Sam Wilson Daily Inter Lake | Hagadone News Network | UPDATED 8 years, 6 months AGO
by Sam Wilson Daily Inter Lake
| July 20, 2016 6:45 AM

The Kalispell City Council on Monday voted to amend its South Kalispell urban renewal plan, which details planning and policy options for Kalispell City Airport and the surrounding area.

City attorney Charlie Harball described the revised plan as a blueprint that gives guidance to the council on a range of policy options as it considers the future of the area.

The Kalispell City Airport has taken center stage during the council’s recent meetings and work sessions, and the plan notably includes analyses and cost estimates of five broad options for the facility, ranging from closure to investments that would expand it and bring it within Federal Aviation Administration compliance.

Harball stressed that should the council vote to adopt it, the city would not be obligated to any of those options.

“They did the best they could, I think, to give you a number of facts to work with,” he said, referring to CTA Architects Engineers, the firm contracted to draft the plan. “What you’re really doing is setting up some findings of fact to be able to go forward with. ... You would not be deciding any of those tonight.”

Council members Kari Gabriel and Sandy Carlson provided the only dissenting votes on the ordinance to amend the redevelopment plan, after council member Phil Guiffrida’s motion to re-insert the costs of depreciation for airport assets into the plan had won unanimous approval.

Planning director Tom Jentz explained that the Urban Renewal Agency Board had previously removed the figures on the basis that one of the board’s members felt they were confusing.

“He happened to be a commercial Realtor and he said to him it just confused the situation,” Jentz said.

Guiffrida said he was uncomfortable removing a specific finding within the amended plan, which was released earlier this year and incorporated CTA Architects’ prior findings in a 2015 report on the airport and surrounding area.

Several airport supporters spoke during a public hearing preceding the vote, and Guiffrida referred to one of the comments questioning the impartiality of the firm hired to write the plan.

“Looking at past reports and why things are put in and why things are taken out of reports, there may be some truth to that,” he said.
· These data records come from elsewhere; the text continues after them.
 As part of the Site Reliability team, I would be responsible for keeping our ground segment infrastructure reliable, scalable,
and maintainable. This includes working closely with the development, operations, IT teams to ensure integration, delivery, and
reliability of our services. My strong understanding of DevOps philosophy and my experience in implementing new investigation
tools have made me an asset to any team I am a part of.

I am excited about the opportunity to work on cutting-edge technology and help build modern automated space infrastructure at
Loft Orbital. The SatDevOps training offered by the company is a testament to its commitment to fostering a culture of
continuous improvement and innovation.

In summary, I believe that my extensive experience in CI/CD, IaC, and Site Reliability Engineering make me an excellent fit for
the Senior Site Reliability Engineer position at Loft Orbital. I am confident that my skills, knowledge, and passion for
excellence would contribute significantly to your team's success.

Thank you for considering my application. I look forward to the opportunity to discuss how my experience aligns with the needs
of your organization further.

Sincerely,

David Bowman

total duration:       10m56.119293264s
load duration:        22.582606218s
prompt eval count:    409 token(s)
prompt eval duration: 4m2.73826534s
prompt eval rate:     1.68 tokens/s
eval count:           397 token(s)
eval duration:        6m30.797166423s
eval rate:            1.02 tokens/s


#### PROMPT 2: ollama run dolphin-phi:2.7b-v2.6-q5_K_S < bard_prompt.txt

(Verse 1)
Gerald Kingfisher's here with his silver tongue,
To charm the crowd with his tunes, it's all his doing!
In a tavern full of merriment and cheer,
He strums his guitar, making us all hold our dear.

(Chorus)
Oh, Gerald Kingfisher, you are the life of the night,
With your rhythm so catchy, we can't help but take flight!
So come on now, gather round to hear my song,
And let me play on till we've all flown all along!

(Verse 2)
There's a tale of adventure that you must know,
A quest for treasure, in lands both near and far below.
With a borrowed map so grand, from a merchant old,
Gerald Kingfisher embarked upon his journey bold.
The plan’s other options for the airport including maintaining the status quo at the facility, privatizing it or incorporating it into an airport authority.

The latter emerged as a possibility during the council’s work session last week, after local businessman and airport user Dewey Swank spoke on behalf of a group of other airport stakeholders, suggesting they could help pick up the city’s cost of keeping the municipal facility open.

The council has set a tentative May 1 deadline for finalizing a public-private partnership for the airport and directed staffers to begin meeting with the user group to establish the agreement’s framework, due in October.

City Manager Doug Russell told the council that talks with the pro-airport group are scheduled to begin this week.

The draft urban renewal plan for South Kalispell is available on the city’s website, kalispell.com/planning/documents/SKURP_4-5-16_Draft2.pdf.